Steven Pifer, who served as U. ambassador to Ukraine from 1998 to 2000 and helped negotiate the Budapest Memorandum, fired back:

“Grenell is flat wrong,” the former ambassador wrote. “Nuclear warheads in Ukraine were ex-Soviet, not Russian. Warheads in storage were in sole Ukrainian custody.”

In 1991, Ukraine had approximately 1,900 nuclear warheads stationed on its territory. As part of the nuclear non-proliferation agreement, signed on December 5, 1994, by the leaders of Ukraine, Russia, the UK, and the US, Kyiv transferred these warheads to Moscow in exchange for security guarantees.

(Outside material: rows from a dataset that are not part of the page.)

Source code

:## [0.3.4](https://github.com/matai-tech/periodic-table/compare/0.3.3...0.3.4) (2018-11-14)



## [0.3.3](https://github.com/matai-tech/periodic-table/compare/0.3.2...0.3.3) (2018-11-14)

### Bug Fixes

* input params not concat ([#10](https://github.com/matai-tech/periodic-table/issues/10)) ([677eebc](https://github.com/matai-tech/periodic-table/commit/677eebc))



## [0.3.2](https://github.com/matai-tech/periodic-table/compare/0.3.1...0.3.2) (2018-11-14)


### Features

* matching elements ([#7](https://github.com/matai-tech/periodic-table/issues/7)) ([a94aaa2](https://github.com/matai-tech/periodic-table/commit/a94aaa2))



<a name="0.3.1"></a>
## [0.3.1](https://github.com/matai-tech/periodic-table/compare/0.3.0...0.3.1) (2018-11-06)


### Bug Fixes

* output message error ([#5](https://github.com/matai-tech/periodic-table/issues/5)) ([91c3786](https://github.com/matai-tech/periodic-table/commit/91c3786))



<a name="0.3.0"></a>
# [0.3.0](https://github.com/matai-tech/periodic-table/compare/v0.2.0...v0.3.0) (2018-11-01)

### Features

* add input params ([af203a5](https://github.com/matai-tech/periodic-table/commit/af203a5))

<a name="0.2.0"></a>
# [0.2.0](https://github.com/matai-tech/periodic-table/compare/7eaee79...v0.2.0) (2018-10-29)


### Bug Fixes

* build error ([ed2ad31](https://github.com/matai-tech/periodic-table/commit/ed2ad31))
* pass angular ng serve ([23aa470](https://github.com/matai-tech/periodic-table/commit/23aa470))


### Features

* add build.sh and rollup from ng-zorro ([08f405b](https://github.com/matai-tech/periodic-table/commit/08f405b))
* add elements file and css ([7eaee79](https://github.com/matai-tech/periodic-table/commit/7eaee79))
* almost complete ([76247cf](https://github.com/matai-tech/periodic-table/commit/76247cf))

Zelensky Calls Signing of Budapest Memorandum 'Dumb and Illogical'

In 2022, Ukrainian President Volodymyr Zelensky suggested that Kyiv could reconsider its nuclear disarmament, as outlined in the Budapest Memorandum. At the time, he stated he was gathering the signatory nations for consultations.

Nowadays, Zelensky claims that Russia and the US forced Ukraine to give up its nuclear arsenal. Ukraine should have done so only in exchange for "real security guarantees, which at the time meant NATO," he believes.

"Signing the Budapest Memorandum under those conditions was dumb, illogical, and very irresponsible. If I were to trade nuclear weapons, I would trade them for something very powerful-something that could actually deter any aggressor, regardless of its size, territory, or army," Volodymyr Zelensky, President of Ukraine said. 

Kyiv also accuses Moscow of violating the agreement since 2014, following Russia's annexation of Crimea. Zelensky suggested that if Russia violates the Budapest Memorandum, Ukraine has the right to abandon its non-nuclear status.

Moscow, however, insists that it has upheld the memorandum and instead accuses the US and Ukraine of violating it.

Russian President Vladimir Putin has repeatedly stated that for a peaceful resolution of the conflict, Moscow requires Ukraine to remain neutral, non-aligned, and non-nuclear. The potential for Kyiv to acquire nuclear weapons was one of the reasons cited for launching Russia's special military operation.

Details

Richard Allen Grenell (born September 18, 1966) is an American diplomat, public official, and former public relations consultant who has served as special presidential envoy for Special Missions since 2025. A member of the Republican Party, he served as acting director of national intelligence (DNI) in 2020 under President Donald Trump, becoming the first openly gay Cabinet-level official in U.S. history. He previously served as the United States ambassador to Germany from 2018 to 2020, and as the special presidential envoy for Serbia and Kosovo peace negotiations from 2019 to 2021. Grenell was a U.S. State Department spokesperson to the United Nations during the George W. Bush administration. Following his State Department tenure, he formed Capitol Media Partners, a political consultancy; he also was a Fox News contributor. Grenell was a foreign policy spokesperson for Mitt Romney during his 2012 presidential campaign.